I am looking at this setup:
- Windows Server 2012
- 1 TB NTFS drive, 4 KB clusters, ~90% full
- ~10M files stored in 10,000 folders = ~1,000 files/folder
- Files mostly quite small < 50 KB
- Virtual drive hosted on disk array
When an application accesses files stored in random folders it takes 60-100 ms to read each file. With a test tool it seems that the delay occurs when opening the file. Reading the data then only takes a fraction of the time.
In summary this means that reading 50 files can easily take 3-4 seconds which is much more than expected. Writing is done in batch so performance is not an issue here.

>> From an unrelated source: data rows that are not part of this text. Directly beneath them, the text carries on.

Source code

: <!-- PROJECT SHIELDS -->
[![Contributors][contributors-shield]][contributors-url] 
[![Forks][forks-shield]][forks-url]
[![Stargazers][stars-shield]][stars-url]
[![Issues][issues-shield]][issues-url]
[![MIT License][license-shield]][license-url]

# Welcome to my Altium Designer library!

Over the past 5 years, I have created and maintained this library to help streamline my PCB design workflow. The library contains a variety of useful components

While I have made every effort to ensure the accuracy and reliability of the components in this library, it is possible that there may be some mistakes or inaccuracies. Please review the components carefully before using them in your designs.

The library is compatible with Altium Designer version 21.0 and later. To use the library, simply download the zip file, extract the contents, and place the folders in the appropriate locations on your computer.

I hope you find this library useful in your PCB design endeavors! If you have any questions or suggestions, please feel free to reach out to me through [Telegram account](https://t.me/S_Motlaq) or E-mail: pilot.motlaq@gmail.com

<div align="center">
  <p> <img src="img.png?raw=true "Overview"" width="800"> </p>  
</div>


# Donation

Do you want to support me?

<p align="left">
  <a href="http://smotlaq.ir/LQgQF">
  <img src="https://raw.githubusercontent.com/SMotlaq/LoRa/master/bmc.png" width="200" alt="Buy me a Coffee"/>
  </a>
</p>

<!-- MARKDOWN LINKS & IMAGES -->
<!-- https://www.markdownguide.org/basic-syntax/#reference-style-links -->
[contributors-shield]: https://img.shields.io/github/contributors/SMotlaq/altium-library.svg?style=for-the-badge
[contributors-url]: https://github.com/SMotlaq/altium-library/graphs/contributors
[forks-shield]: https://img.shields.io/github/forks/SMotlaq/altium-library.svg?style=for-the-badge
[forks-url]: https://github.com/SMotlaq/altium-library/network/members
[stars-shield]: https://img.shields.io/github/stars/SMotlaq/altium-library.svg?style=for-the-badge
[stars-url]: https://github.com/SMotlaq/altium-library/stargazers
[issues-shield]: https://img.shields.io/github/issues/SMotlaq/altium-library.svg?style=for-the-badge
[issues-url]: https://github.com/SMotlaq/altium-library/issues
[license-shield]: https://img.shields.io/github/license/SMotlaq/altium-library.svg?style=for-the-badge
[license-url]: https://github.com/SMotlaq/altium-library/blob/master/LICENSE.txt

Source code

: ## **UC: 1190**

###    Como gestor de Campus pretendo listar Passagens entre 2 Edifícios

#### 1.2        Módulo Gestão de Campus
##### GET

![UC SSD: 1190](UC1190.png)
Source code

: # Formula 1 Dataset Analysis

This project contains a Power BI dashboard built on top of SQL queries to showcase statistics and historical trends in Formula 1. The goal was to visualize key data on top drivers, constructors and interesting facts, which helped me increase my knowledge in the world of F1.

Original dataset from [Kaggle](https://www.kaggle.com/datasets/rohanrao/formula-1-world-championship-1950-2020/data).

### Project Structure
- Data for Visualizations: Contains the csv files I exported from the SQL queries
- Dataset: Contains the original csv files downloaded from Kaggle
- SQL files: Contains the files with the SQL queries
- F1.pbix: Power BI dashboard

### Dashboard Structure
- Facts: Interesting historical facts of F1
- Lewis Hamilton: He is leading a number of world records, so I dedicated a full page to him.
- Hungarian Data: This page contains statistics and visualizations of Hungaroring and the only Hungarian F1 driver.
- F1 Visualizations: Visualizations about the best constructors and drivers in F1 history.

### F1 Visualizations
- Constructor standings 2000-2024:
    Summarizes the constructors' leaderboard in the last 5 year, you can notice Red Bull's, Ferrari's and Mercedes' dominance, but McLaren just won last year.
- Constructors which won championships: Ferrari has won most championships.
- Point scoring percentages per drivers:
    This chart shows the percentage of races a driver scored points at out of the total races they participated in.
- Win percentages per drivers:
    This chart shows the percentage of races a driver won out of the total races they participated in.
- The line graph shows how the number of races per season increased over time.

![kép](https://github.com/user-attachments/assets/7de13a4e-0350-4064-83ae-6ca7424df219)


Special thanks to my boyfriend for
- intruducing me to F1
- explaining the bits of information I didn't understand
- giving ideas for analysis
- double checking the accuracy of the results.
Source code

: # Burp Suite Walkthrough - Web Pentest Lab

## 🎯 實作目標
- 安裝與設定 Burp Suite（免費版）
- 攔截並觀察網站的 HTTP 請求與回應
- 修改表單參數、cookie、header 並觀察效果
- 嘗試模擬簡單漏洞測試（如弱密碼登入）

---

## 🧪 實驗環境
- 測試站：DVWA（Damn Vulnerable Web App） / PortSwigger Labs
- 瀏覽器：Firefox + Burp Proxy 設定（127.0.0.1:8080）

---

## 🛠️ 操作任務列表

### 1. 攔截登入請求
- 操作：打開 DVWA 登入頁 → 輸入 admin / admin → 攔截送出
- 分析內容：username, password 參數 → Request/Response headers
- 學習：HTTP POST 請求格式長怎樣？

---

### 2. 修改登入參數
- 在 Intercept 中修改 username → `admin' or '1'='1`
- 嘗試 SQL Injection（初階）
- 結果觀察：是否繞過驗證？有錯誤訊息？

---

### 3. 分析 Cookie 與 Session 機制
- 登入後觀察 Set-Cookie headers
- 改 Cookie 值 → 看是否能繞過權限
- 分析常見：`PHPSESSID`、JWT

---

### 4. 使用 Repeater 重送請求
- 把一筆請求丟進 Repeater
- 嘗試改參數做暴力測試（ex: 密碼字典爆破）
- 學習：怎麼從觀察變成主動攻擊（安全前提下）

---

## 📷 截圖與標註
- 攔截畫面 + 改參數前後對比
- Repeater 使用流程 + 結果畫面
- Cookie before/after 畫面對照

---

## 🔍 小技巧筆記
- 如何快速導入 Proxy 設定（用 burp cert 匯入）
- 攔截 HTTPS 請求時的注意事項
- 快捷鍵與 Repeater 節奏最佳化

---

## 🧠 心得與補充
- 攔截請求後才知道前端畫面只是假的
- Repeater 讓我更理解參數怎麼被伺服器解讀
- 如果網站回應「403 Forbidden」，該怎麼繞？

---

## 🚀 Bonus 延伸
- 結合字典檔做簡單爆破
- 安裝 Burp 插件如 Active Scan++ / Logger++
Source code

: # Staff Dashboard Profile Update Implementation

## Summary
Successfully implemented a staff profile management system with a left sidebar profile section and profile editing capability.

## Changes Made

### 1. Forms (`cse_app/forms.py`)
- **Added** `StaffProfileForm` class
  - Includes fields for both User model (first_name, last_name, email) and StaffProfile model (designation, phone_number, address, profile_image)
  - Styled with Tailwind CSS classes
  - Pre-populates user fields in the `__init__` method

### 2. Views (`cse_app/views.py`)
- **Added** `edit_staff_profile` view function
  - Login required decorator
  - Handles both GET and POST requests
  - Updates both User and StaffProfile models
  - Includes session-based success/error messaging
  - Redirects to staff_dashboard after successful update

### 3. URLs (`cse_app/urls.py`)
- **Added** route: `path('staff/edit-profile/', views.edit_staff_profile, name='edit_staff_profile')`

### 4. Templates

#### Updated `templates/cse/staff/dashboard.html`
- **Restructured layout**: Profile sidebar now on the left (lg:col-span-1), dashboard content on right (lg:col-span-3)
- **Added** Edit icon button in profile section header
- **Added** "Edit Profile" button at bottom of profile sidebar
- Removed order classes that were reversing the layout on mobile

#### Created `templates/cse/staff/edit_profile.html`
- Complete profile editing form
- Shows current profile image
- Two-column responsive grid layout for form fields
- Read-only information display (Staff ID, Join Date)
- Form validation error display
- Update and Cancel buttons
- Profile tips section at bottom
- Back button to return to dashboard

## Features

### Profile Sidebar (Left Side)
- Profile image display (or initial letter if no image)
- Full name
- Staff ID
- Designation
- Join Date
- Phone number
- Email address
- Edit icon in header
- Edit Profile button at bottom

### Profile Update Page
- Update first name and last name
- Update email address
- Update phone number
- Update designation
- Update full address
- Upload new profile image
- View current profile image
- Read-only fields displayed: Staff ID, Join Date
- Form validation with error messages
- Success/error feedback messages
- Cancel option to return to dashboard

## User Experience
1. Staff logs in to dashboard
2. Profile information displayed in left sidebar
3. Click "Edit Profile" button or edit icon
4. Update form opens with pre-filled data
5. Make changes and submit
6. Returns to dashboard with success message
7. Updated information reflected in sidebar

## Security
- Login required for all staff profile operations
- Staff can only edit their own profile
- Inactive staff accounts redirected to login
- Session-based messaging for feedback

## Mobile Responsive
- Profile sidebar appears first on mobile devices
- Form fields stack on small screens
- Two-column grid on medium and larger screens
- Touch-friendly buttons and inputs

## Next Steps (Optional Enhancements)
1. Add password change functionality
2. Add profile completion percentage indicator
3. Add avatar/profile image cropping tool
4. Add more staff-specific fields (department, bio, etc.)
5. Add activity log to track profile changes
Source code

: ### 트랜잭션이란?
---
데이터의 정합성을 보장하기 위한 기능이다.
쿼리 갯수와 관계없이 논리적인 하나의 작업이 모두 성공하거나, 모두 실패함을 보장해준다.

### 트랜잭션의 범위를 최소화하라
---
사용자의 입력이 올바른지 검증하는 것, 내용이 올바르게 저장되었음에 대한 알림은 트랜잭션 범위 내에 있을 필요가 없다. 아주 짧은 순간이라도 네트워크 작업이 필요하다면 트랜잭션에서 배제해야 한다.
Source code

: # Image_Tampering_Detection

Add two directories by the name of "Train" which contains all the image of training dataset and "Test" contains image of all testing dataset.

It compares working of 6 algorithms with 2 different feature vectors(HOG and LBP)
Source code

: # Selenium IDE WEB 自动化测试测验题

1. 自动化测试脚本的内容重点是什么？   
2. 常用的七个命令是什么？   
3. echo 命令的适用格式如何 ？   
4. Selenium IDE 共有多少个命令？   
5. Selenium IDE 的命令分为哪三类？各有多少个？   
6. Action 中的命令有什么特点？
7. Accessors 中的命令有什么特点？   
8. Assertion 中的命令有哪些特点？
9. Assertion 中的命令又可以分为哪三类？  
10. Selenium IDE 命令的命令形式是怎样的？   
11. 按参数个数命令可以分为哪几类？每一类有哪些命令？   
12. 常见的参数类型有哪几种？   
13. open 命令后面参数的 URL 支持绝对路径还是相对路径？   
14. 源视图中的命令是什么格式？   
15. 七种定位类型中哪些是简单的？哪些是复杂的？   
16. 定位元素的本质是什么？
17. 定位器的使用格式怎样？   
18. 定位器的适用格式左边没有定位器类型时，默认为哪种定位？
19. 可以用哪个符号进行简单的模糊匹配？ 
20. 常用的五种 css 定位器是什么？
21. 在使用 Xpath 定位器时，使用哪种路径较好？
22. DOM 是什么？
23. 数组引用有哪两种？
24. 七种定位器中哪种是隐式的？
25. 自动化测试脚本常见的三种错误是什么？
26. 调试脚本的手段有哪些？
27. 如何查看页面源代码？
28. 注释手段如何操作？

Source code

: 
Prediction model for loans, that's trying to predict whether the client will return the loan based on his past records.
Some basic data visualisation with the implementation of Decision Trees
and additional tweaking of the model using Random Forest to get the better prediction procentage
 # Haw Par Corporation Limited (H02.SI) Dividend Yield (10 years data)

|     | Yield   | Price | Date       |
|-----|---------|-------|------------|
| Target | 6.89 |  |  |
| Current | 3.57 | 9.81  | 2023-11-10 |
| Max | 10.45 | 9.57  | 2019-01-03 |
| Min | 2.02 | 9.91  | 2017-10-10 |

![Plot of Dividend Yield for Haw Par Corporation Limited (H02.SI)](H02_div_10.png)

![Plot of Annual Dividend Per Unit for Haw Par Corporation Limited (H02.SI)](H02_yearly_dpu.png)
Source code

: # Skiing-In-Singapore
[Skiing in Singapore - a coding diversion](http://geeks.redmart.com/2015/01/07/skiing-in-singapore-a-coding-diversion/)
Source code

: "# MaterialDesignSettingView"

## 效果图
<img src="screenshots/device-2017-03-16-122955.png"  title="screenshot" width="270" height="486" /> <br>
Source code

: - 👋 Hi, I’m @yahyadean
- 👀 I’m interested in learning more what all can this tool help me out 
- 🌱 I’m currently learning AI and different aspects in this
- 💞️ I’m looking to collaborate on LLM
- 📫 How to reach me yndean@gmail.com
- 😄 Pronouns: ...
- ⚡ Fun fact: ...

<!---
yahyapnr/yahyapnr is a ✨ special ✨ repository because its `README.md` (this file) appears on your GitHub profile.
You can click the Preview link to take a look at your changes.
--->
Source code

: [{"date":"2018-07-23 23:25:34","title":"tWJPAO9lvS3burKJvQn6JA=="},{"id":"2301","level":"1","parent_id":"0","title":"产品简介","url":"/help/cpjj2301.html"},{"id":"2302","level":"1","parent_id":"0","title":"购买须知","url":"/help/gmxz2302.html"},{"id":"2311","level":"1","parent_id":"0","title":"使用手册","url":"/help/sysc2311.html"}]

I already followed advice on SO and SF to arrive at these numbers.
- Using folders to reduce number of files per folder (Storing a million images in the filesystem)
- Run
contig
to defragment folders and files (https://stackoverflow.com/a/291292/1059776) - 8.3 names and last access time disabled (Configuring NTFS file system for performance)
What to do about the read times?
- Consider 60-100 ms per file to be ok (it isn't, is it?)
- Any ideas how the setup can be improved?
- Are there low-level monitoring tools that can tell what exactly the time is spent on?
UPDATE
As mentioned in the comments the system runs Symantec Endpoint Protection. However, disabling it does not change the read times.
PerfMon measures 10-20 ms per read. This would mean that any file read takes ~6 I/O read operations, right? Would this be MFT lookup and ACL checks?
The MFT has a size of ~8.5 GB which is more than main memory.